The freedom with which Michael Masi and the FIA acted in changing the rules in the final race of the season could spoil what made this season great, according to Formula One journalist Jess McFadyen.
Max Verstappen was named Formula One world champion following a final lap overtake in the final race of the season on Sunday.
The crucial overtake happened after the safety car, which entered the field following an incident Nicholas Latifi, left Hamilton only just ahead of Verstappen, with Hamilton on old tires as he had not pitted during the safety car laps.
However, this was controversial, as the FIA and race director Michael Masi changed the rules of the safety car, which Mercedes had based their decisions around pit-stoping on, and allowed the five cars in between Hamilton and Verstappen to unlap themselves before the safety car came off.
This effectively gave Verstappen an advantage to overtake the leader with his fresher tires in the final lap.
While the move was made in order to ensure the entertainment and spectacle of the race, McFadyen believes that this could have a negative impact on the sport.
Speakin on Monday's OTB AM, McFadyen explained the unusual nature of what happened in those final five laps.
"For us in the media centre, we were pretty shocked," McFadyen said. "I've never seen anything like it.
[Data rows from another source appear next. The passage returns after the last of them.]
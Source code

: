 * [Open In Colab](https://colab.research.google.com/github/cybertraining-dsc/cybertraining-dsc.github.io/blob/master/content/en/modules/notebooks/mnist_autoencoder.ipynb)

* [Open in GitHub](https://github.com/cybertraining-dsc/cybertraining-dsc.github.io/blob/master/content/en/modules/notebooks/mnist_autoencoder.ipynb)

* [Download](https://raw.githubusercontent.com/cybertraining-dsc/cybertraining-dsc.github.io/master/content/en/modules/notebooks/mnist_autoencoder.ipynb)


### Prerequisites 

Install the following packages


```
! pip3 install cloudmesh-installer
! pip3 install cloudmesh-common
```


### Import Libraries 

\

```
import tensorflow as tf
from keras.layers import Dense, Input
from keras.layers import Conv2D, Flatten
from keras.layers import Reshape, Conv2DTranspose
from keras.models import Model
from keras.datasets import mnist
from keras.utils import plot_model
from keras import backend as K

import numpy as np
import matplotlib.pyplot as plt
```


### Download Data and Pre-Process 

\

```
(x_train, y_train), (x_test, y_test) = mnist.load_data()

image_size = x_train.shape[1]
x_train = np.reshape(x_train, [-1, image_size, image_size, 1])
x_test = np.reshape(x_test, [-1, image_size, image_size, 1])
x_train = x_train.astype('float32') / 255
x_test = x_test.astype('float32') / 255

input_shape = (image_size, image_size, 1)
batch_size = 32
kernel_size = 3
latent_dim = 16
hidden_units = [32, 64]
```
I think that the problem that we've got is with the consistency and the FIA essentially deciding the championship.
"There were some misgivings and confusion. Michael Masi originally said that the lapped cars that were in between Max and Lewis at the time that the safety cars were called weren't going to be able to unlap themselves, get out of the way and essentially bunch Lewis and Max back together.
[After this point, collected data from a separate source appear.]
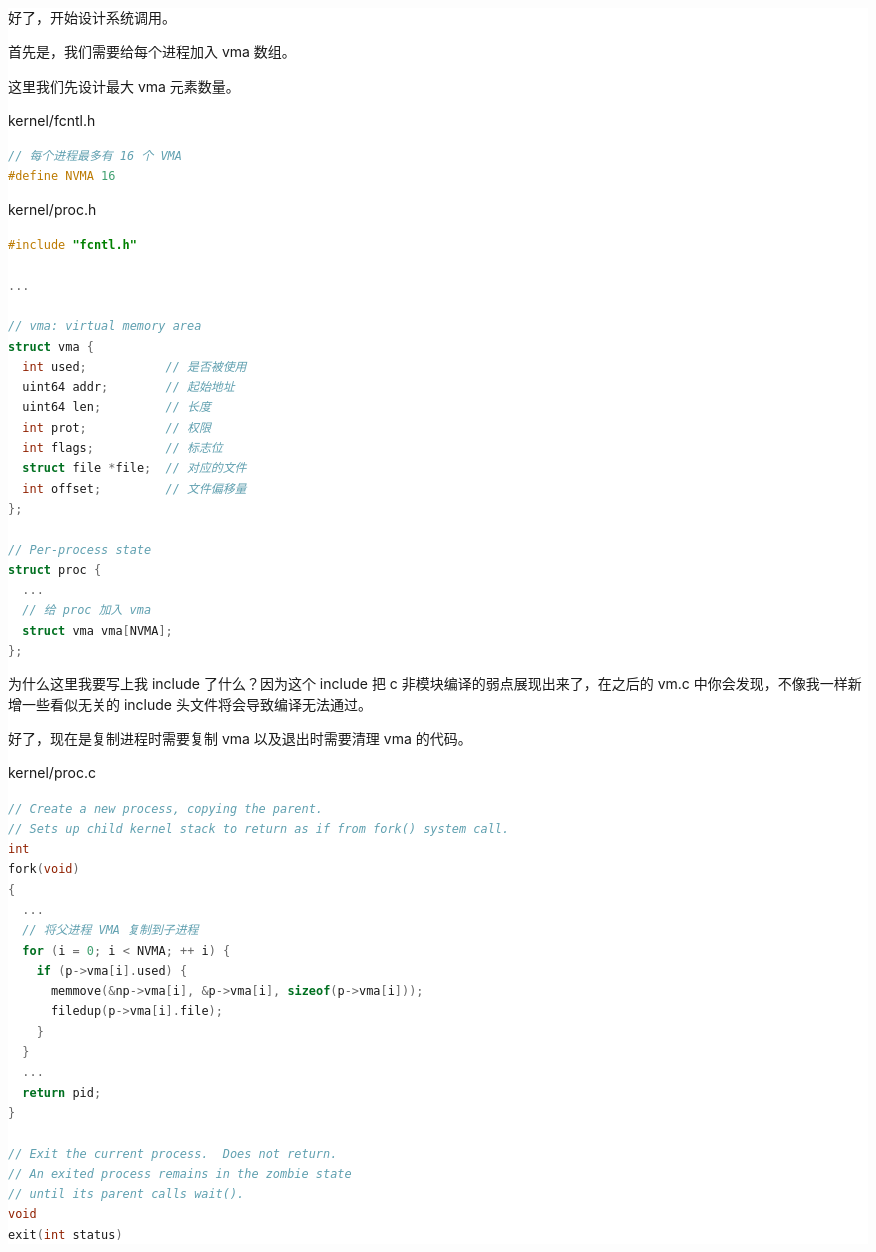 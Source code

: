 好了，开始设计系统调用。

首先是，我们需要给每个进程加入 vma 数组。

这里我们先设计最大 vma 元素数量。

kernel/fcntl.h

```c
// 每个进程最多有 16 个 VMA
#define NVMA 16
```

kernel/proc.h

```c
#include "fcntl.h"

...

// vma: virtual memory area
struct vma {
  int used;           // 是否被使用
  uint64 addr;        // 起始地址
  uint64 len;         // 长度
  int prot;           // 权限
  int flags;          // 标志位
  struct file *file;  // 对应的文件
  int offset;         // 文件偏移量
};

// Per-process state
struct proc {
  ...
  // 给 proc 加入 vma
  struct vma vma[NVMA];
};
```

为什么这里我要写上我 include 了什么？因为这个 include 把 c 非模块编译的弱点展现出来了，在之后的 vm.c 中你会发现，不像我一样新增一些看似无关的 include 头文件将会导致编译无法通过。

好了，现在是复制进程时需要复制 vma 以及退出时需要清理 vma 的代码。

kernel/proc.c

```c
// Create a new process, copying the parent.
// Sets up child kernel stack to return as if from fork() system call.
int
fork(void)
{
  ...
  // 将父进程 VMA 复制到子进程
  for (i = 0; i < NVMA; ++ i) {
    if (p->vma[i].used) {
      memmove(&np->vma[i], &p->vma[i], sizeof(p->vma[i]));
      filedup(p->vma[i].file);
    }
  }
  ...
  return pid;
}

// Exit the current process.  Does not return.
// An exited process remains in the zombie state
// until its parent calls wait().
void
exit(int status)
```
"With very few laps to go, the call was made that only the cars between Lewis and Max could unlap themselves and the rest were essentially in the mixed field.
"That is where I think we are in the position where we are saying, is that correct? Should the FIA race director be able to essentially influence the racing?"
What worries McFadyen about the conclusion of the race was just how much of an impact on the outcome the race director had.
"In this example, there is a question mark about whether this was fair?" McFadyen said. "Was it fair that only part of the rule was used in terms of the safety car restart?
"The really worrying this as well was that this season we were able to listen to the FIA radio between base control, Michael Masi, and the teams.
"It very much sounded like the teams were lobbying Michael Masi in order to influence his decision on what he was going to say was going to happen. That shouldn't happen! You wouldn't find that in any other sport."
There is no win-win for Formula One here
Neither Verstappen nor Hamilton did anything wrong in terms of what they were permitted to do by the race director. However, McFadyen believes that the circumstances will result in a no-win scenario for the sport and the drivers.
"I don't see a win-win situation in this," McFadyen said. "[Verstappen] and Red Bull did nothing wrong. They were only following the rules.
"Mercedes, also, were massively put out by the fact that the regulations that they thought were going to be followed were changed on a whim because we wanted entertainment.
"That is the thing that is going to stick hardest for most people. Is this a sport, or is this entertainment? Last night, what we saw was kind of entertainment."
The rules of Formula One were altered for the sake of entertainment, which could result in the Drivers' Championship being resolved in court.
For McFadyen, this would be a truly sour end to one of the best seasons of Formula One in recent history.
"We might see this all turned around in January, February time, and the result completely changed," McFadyen said.
"That, I guess, would be an absolute travesty for Formula One. It makes a mockery of Formula One. After everything that we have seen with the increased attention brought to this season, it has been amazing.
"It would be such a shame for it to end on such a sour note."